My 19-Year-Old Brother Is In Kurdistan And All Alone

- via Getty Images

I come from Syria and came to the UK in 2016 with my wife and three children. My first impressions of the UK were that it feels very safe here; it is democratic and there is freedom. There are a lot of work opportunities if you know the language. We really like these things about the UK.

Back in Syria I was working two jobs, making money, and life was okay. I used to do electronic adverts on billboards all over Syria, and also had a delivery and distribution job. But when the war started and Daesh came, they messed everything up; it all went downhill.                                                                     

We had to flee so we went to the border of Kurdistan and Syria. The first night we slept on the ground on the border, and then the next morning we were met by UN officials. They took us to a refugee camp and put us in tents. We didn’t get residency for another six months after that.

The war has split my family apart – my sister is in Belgium with her husband and children and my parents and two other sisters are in Qamshli, Syria, where the living situation is very bad.

The person I worry about most though is my younger brother, who is just 19 and alone in Kurdistan with no family to help him. The situation is very dangerous. Sometimes he sleeps on the street during hailstorms and cold. He applied to the UN for a tent but they denied him one because they said he didn’t need it. The Kurdish army caught him once and he escaped and ran to Kurdistan. He can’t go to Syria at all because they will enlist him to go fight if he did. I really worry about my brother.

As the rules currently stand my brother does not qualify for family reunion, which means I do not know when I will ever be able to be with him again.  I find being apart from him heartbreaking, especially when I know that he is so vulnerable.

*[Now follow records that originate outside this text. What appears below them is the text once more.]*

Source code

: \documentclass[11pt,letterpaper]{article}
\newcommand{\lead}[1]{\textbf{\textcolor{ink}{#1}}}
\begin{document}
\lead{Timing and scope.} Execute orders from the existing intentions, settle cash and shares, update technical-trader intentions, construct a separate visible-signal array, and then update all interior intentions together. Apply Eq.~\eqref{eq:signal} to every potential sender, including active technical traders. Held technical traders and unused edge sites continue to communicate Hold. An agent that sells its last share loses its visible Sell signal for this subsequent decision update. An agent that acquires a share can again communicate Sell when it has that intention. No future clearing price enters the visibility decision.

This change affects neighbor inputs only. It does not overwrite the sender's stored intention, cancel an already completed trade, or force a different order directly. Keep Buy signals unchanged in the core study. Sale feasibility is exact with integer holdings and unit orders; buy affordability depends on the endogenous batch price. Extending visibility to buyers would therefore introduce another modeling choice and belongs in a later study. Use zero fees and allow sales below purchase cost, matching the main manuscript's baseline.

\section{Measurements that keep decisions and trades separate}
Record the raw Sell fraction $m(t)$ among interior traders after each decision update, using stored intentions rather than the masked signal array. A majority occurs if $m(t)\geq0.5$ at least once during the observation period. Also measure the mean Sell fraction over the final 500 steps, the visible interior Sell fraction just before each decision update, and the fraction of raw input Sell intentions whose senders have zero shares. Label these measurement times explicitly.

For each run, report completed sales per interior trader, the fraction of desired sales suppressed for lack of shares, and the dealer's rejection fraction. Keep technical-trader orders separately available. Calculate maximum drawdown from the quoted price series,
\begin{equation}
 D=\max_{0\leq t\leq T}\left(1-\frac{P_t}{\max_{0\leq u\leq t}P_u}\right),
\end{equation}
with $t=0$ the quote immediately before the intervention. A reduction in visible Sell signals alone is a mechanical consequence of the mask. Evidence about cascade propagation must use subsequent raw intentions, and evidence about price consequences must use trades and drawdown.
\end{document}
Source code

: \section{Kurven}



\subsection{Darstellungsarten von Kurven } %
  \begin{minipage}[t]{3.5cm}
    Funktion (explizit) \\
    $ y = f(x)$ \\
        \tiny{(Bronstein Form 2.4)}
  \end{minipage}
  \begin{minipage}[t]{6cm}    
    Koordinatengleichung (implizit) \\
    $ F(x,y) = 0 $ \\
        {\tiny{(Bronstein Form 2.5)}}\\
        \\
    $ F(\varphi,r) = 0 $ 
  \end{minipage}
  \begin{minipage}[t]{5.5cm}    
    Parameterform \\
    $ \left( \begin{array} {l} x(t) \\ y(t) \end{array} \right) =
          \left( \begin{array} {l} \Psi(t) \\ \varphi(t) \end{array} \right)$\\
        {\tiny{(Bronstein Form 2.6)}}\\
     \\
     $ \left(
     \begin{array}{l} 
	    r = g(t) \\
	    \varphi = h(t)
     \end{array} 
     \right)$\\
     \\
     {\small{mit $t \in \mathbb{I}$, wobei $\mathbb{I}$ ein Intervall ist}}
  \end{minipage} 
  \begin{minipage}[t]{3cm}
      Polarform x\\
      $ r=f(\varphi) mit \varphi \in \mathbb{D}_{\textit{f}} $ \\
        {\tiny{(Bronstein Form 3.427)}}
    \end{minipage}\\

Syrian families, and especially Kurdish ones, are very, very close families and being apart really affects everyday life. My wife is apart from her family too and this has a really bad impact on her health and happiness. If we could be reunited with my family our life would be completely different; we would be so much happier and have much more energy to support our children. The loneliness is the problem, and our family abroad feel lonely as well. The most important thing for me is to be reunited with them and to live together in peace and safety.

Home Secretary, Sajid Javid, could make a vital difference to refugees with a simple stroke of a pen. As part of the Families Together coalition, the Refugee Council is calling on people to tell the Sajid Javid to do right by refugees living in the UK and enable them to be reunited with the family members they love and desperately miss.

We hope the Home Secretary will allow child refugees in the UK and give them the right to sponsor their close family, so they can rebuild their lives together and help them integrate in their new community; to expand who qualifies as family, so that young people who have turned 18 and elderly parents can join their family in the UK; and to reintroduce legal aid for refugee family reunion cases so people who have lost everything have the support they need to afford and navigate the complicated process of being reunited with their families.